**Task prompt:** Here are records with pictures in them. Copy all of them exactly and leave the pictures out.

**Records:**
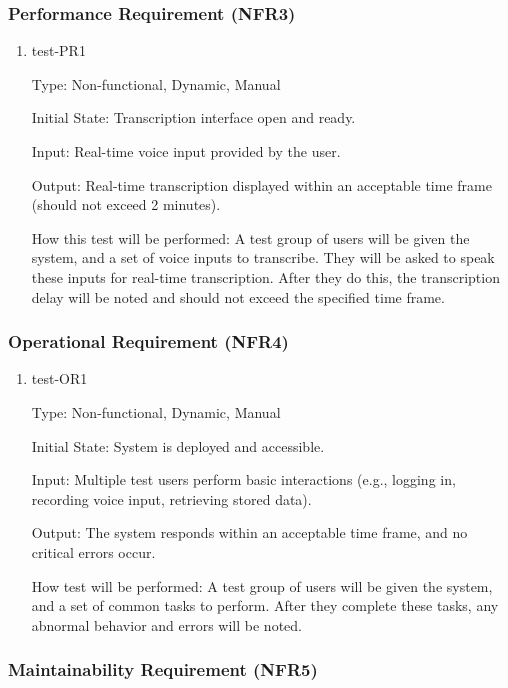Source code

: \documentclass[12pt, titlepage]{article}
\begin{document}
\subsubsection{Performance Requirement (NFR3)} \label{section:4.2.3}

\begin{enumerate}
    \item{test-PR1} \label{test-PR1}
    
    Type: Non-functional, Dynamic, Manual
    
    Initial State: Transcription interface open and ready.
    
    Input: Real-time voice input provided by the user.
    
    Output: Real-time transcription displayed within an acceptable time frame (should not exceed 2 minutes).
    
    How this test will be performed: A test group of users will be given the system, and a set of voice inputs to transcribe. They will be asked to speak these inputs for real-time transcription. After they do this, the transcription delay will be noted and should not exceed the specified time frame.

\end{enumerate}

\subsubsection{Operational Requirement (NFR4)} \label{section:4.2.4}

\begin{enumerate}
    \item{test-OR1} \label{test-OR1}
    
    Type: Non-functional, Dynamic, Manual
    
    Initial State: System is deployed and accessible.
    
    Input: Multiple test users perform basic interactions (e.g., logging in, recording voice input, retrieving stored data).
    
    Output: The system responds within an acceptable time frame, and no critical errors occur.
    
    How test will be performed: A test group of users will be given the system, and a set of common tasks to perform. After they complete these tasks, any abnormal behavior and errors will be noted.
\end{enumerate}

\subsubsection{Maintainability Requirement (NFR5)} \label{section:4.2.5}
\end{document}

**Result of this task:**
Source code

: \documentclass[12pt, titlepage]{article}
\begin{document}
\subsubsection{Performance Requirement (NFR3)} \label{section:4.2.3}

\begin{enumerate}
    \item{test-PR1} \label{test-PR1}
    
    Type: Non-functional, Dynamic, Manual
    
    Initial State: Transcription interface open and ready.
    
    Input: Real-time voice input provided by the user.
    
    Output: Real-time transcription displayed within an acceptable time frame (should not exceed 2 minutes).
    
    How this test will be performed: A test group of users will be given the system, and a set of voice inputs to transcribe. They will be asked to speak these inputs for real-time transcription. After they do this, the transcription delay will be noted and should not exceed the specified time frame.

\end{enumerate}

\subsubsection{Operational Requirement (NFR4)} \label{section:4.2.4}

\begin{enumerate}
    \item{test-OR1} \label{test-OR1}
    
    Type: Non-functional, Dynamic, Manual
    
    Initial State: System is deployed and accessible.
    
    Input: Multiple test users perform basic interactions (e.g., logging in, recording voice input, retrieving stored data).
    
    Output: The system responds within an acceptable time frame, and no critical errors occur.
    
    How test will be performed: A test group of users will be given the system, and a set of common tasks to perform. After they complete these tasks, any abnormal behavior and errors will be noted.
\end{enumerate}

\subsubsection{Maintainability Requirement (NFR5)} \label{section:4.2.5}
\end{document}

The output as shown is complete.